**EXERCISE INSTRUCTIONS**
Among the entries below, only the lines starting at the one with "###Enable the Desktop" and ending at the one with "2. Use the launch", both included, are to be printed exactly.

....

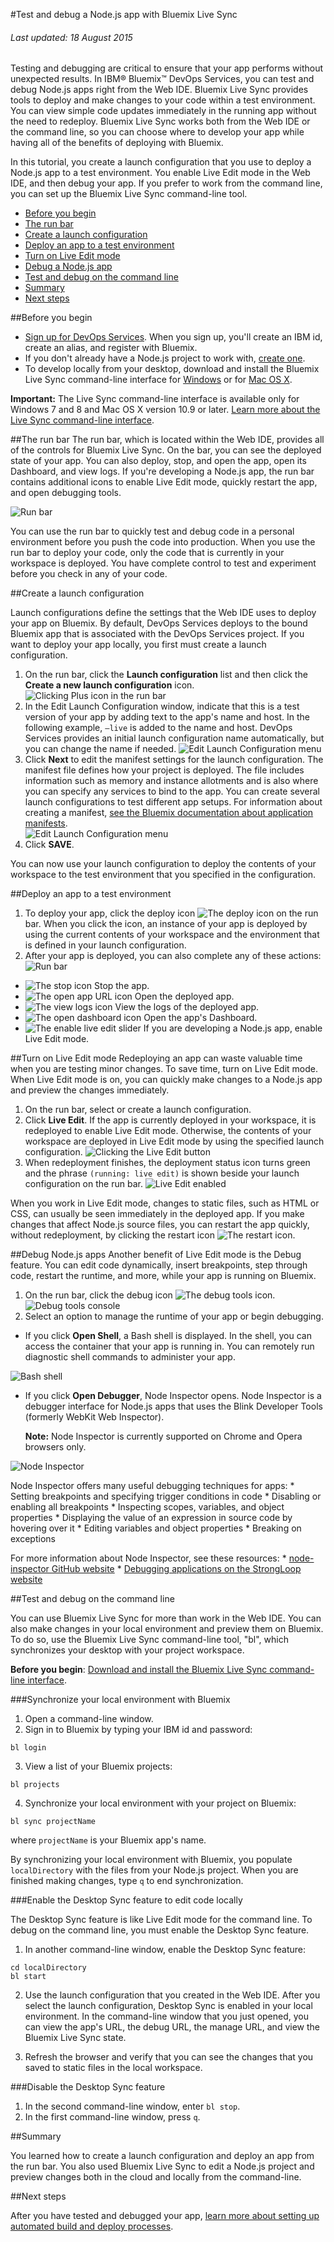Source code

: #Test and debug a Node.js app with Bluemix Live Sync

###### Last updated: 18 August 2015

Testing and debugging are critical to ensure that your app performs without unexpected results. In IBM&reg; Bluemix&trade; DevOps Services, you can test and debug Node.js apps right from the Web IDE. Bluemix Live Sync provides tools to deploy and make changes to your code within a test environment. You can view simple code updates immediately in the running app without the need to redeploy. Bluemix Live Sync works both from the Web IDE or the command line, so you can choose where to develop your app while having all of the benefits of deploying with Bluemix.

In this tutorial, you create a launch configuration that you use to deploy a Node.js app to a test environment. You enable Live Edit mode in the Web IDE, and then debug your app. If you prefer to work from the command line, you can set up the Bluemix Live Sync command-line tool.

* [Before you begin](#prereq)
* [The run bar](#runbar)
* [Create a launch configuration](#launch_configuration)
* [Deploy an app to a test environment](#deploy_app)
* [Turn on Live Edit mode](#live_edit)
* [Debug a Node.js app](#debug)
* [Test and debug on the command line](#local_edit)
* [Summary](#summary)
* [Next steps](#nextsteps)

<a name='prereq'></a>
##Before you begin 
* [Sign up for DevOps Services](https://hub.jazz.net/register). When you sign up, you'll create an IBM id, create an alias, and register with Bluemix.
* If you don't already have a Node.js project to work with, [create one](https://hub.jazz.net/tutorials/jazzeditor).
* To develop locally from your desktop, download and install the Bluemix Live Sync command-line interface for [Windows](https://jazz.net/pub/bluemixlive/blive_setup.msi) or for [Mac OS X](http://livesync.mybluemix.net/downloads/BluemixLive.pkg).

 **Important:** The Live Sync command-line interface is available only for Windows 7 and 8 and Mac OS X version 10.9 or later. [Learn more about the Live Sync command-line interface](https://www.ng.bluemix.net/docs/#manageapps/bluemixlive.html#live_sync_cli).


<a name='runbar'></a>
##The run bar
The run bar, which is located within the Web IDE, provides all of the controls for Bluemix Live Sync.  On the bar, you can see the deployed state of your app.  You can also deploy, stop, and open the app, open its Dashboard, and view logs.  If you're developing a Node.js app, the run bar contains additional icons to enable Live Edit mode, quickly restart the app, and open debugging tools.

![Run bar](images/runbar.png)

You can use the run bar to quickly test and debug code in a personal environment before you push the code into production.  When you use the run bar to deploy your code, only the code that is currently in your workspace is deployed.  You have complete control to test and experiment before you check in any of your code.


<a name='launch_configuration'></a>
##Create a launch configuration

Launch configurations define the settings that the Web IDE uses to deploy your app on Bluemix. By default, DevOps Services deploys to the bound Bluemix app that is associated with the DevOps Services project.  If you want to deploy your app locally, you first must create a launch configuration.

1. On the run bar, click the **Launch configuration** list and then click the **Create a new launch configuration** icon.
![Clicking Plus icon in the run bar](images/new_launch_config.png)
2. In the Edit Launch Configuration window, indicate that this is a test version of your app by adding text to the app's name and host. In the following example, `–live` is added to the name and host.  DevOps Services provides an initial launch configuration name automatically, but you can change the name if needed.
![Edit Launch Configuration menu](images/edit_lc.png)
3. Click **Next** to edit the manifest settings for the launch configuration.  The manifest file defines how your project is deployed.  The file includes information such as memory and instance allotments and is also where you can specify any services to bind to the app.  You can create several launch configurations to test different app setups.  For information about creating a manifest, [see the Bluemix documentation about application manifests](https://www.ng.bluemix.net/docs/#manageapps/index-gentopic2.html#appmanifest).<br>
![Edit Launch Configuration menu](images/edit_lc_manifest.png)
4. Click **SAVE**. 

You can now use your launch configuration to deploy the contents of your workspace to the test environment that you specified in the configuration.


<a name='deploy_app'></a>
##Deploy an app to a test environment

1. To deploy your app, click the deploy icon <img class="inline"  src="./images/deploy_button.png"  alt="The deploy icon">  on the run bar. When you click the icon, an instance of your app is deployed by using the current contents of your workspace and the environment that is defined in your launch configuration.
2. After your app is deployed, you can also complete any of these actions:
![Run bar](images/runbar.png)

 * <img  class="inline" src="./images/stop_button.png"  alt="The stop icon">  Stop the app.
 * <img class="inline"  src="./images/open_app_url.png"  alt="The open app URL icon">  Open the deployed app.
 * <img class="inline"  src="./images/view_logs.png"  alt="The view logs icon" >  View the logs of the deployed app.
 * <img  class="inline" src="./images/open_dashboard.png"  alt="The open dashboard icon">  Open the app's Dashboard.
 * <img class="inline"  src="./images/enable_live_edit.png"  alt="The enable live edit slider">  If you are developing a Node.js app, enable Live Edit mode.


<a name='live_edit'></a>
##Turn on Live Edit mode
Redeploying an app can waste valuable time when you are testing minor changes.  To save time, turn on Live Edit mode.  When Live Edit mode is on, you can quickly make changes to a Node.js app and preview the changes immediately.

1. On the run bar, select or create a launch configuration.
2. Click **Live Edit**. If the app is currently deployed in your workspace, it is redeployed to enable Live Edit mode.  Otherwise, the contents of your workspace are deployed in Live Edit mode by using the specified launch configuration.
![Clicking the Live Edit button](images/live_edit_off.png)
3. When redeployment finishes, the deployment status icon turns green and the phrase `(running: live edit)` is shown beside your launch configuration on the run bar.
![Live Edit enabled](images/live_edit_on.png)

When you work in Live Edit mode, changes to static files, such as HTML or CSS, can usually be seen immediately in the deployed app.  If you make changes that affect Node.js source files, you can restart the app quickly, without redeployment, by clicking the restart icon <img  class="inline" src="./images/live_edit_restart.png"  alt="The restart icon">.


<a name='debug'></a>
##Debug Node.js apps
Another benefit of Live Edit mode is the Debug feature.  You can edit code dynamically, insert breakpoints, step through code, restart the runtime, and more, while your app is running on Bluemix.

1. On the run bar, click the debug icon <img class="inline"  src="./images/debug_icon.png"  alt="The debug tools icon">.
![Debug tools console](images/debug_console.png)
2. Select an option to manage the runtime of your app or begin debugging.

 * If you click **Open Shell**, a Bash shell is displayed.  In the shell, you can access the container that your app is running in. You can remotely run diagnostic shell commands to administer your app.

 ![Bash shell](images/bash_shell.png)
	
 * If you click **Open Debugger**, Node Inspector opens.  Node Inspector is a debugger interface for Node.js apps that uses the Blink Developer Tools (formerly WebKit Web Inspector).

    **Note:** Node Inspector is currently supported on Chrome and Opera browsers only.

 ![Node Inspector](images/node_inspector.png)

 Node Inspector offers many useful debugging techniques for apps:
	* Setting breakpoints and specifying trigger conditions in code
	* Disabling or enabling all breakpoints
	* Inspecting scopes, variables, and object properties
	* Displaying the value of an expression in source code by hovering over it
	* Editing variables and object properties
	* Breaking on exceptions

 For more information about Node Inspector, see these resources:
    * [node-inspector GitHub website](https://github.com/node-inspector/node-inspector)
    * [Debugging applications on the StrongLoop website](http://docs.strongloop.com/display/SLC/Debugging+applications)


<a name='local_edit'></a>
##Test and debug on the command line

You can use Bluemix Live Sync for more than work in the Web IDE. You can also make changes in your local environment and preview them on Bluemix. To do so, use the Bluemix Live Sync command-line tool, "bl", which synchronizes your desktop with your project workspace.

**Before you begin**: [Download and install the Bluemix Live Sync command-line interface](http://livesyncdownload.ng.bluemix.net).


<a name='edit_local_download'></a>
###Synchronize your local environment with Bluemix

1. Open a command-line window.
2. Sign in to Bluemix by typing your IBM id and password:
```
bl login
```
3. View a list of your Bluemix projects: 
```
bl projects
```
4. Synchronize your local environment with your project on Bluemix:
```
bl sync projectName
```
where `projectName` is your Bluemix app's name.

By synchronizing your local environment with Bluemix, you populate `localDirectory` with the files from your Node.js project. When you are finished making changes, type `q` to end synchronization.

###Enable the Desktop Sync feature to edit code locally

The Desktop Sync feature is like Live Edit mode for the command line. To debug on the command line, you must enable the Desktop Sync feature.
1. In another command-line window, enable the Desktop Sync feature:
```
cd localDirectory
bl start
```
2. Use the launch configuration that you created in the Web IDE. After you select the launch configuration, Desktop Sync is enabled in your local environment. In the command-line window that you just opened, you can view the app's URL, the debug URL, the manage URL, and view the Bluemix Live Sync state.

3. Refresh the browser and verify that you can see the changes that you saved to static files in the local workspace. 

###Disable the Desktop Sync feature

1. In the second command-line window, enter `bl stop`.
2. In the first command-line window, press `q`.

<a name='summary'></a>
##Summary

You learned how to create a launch configuration and deploy an app from the run bar. You also used Bluemix Live Sync to edit a Node.js project and preview changes both in the cloud and locally from the command-line.

<a name='nextsteps'></a>
##Next steps

After you have tested and debugged your app, [learn more about setting up automated build and deploy processes](/docs/reference/deploy/).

....

**SOLUTION TO THE PROBLEM**
###Enable the Desktop Sync feature to edit code locally

The Desktop Sync feature is like Live Edit mode for the command line. To debug on the command line, you must enable the Desktop Sync feature.
1. In another command-line window, enable the Desktop Sync feature:
```
cd localDirectory
bl start
```
2. Use the launch configuration that you created in the Web IDE. After you select the launch configuration, Desktop Sync is enabled in your local environment. In the command-line window that you just opened, you can view the app's URL, the debug URL, the manage URL, and view the Bluemix Live Sync state.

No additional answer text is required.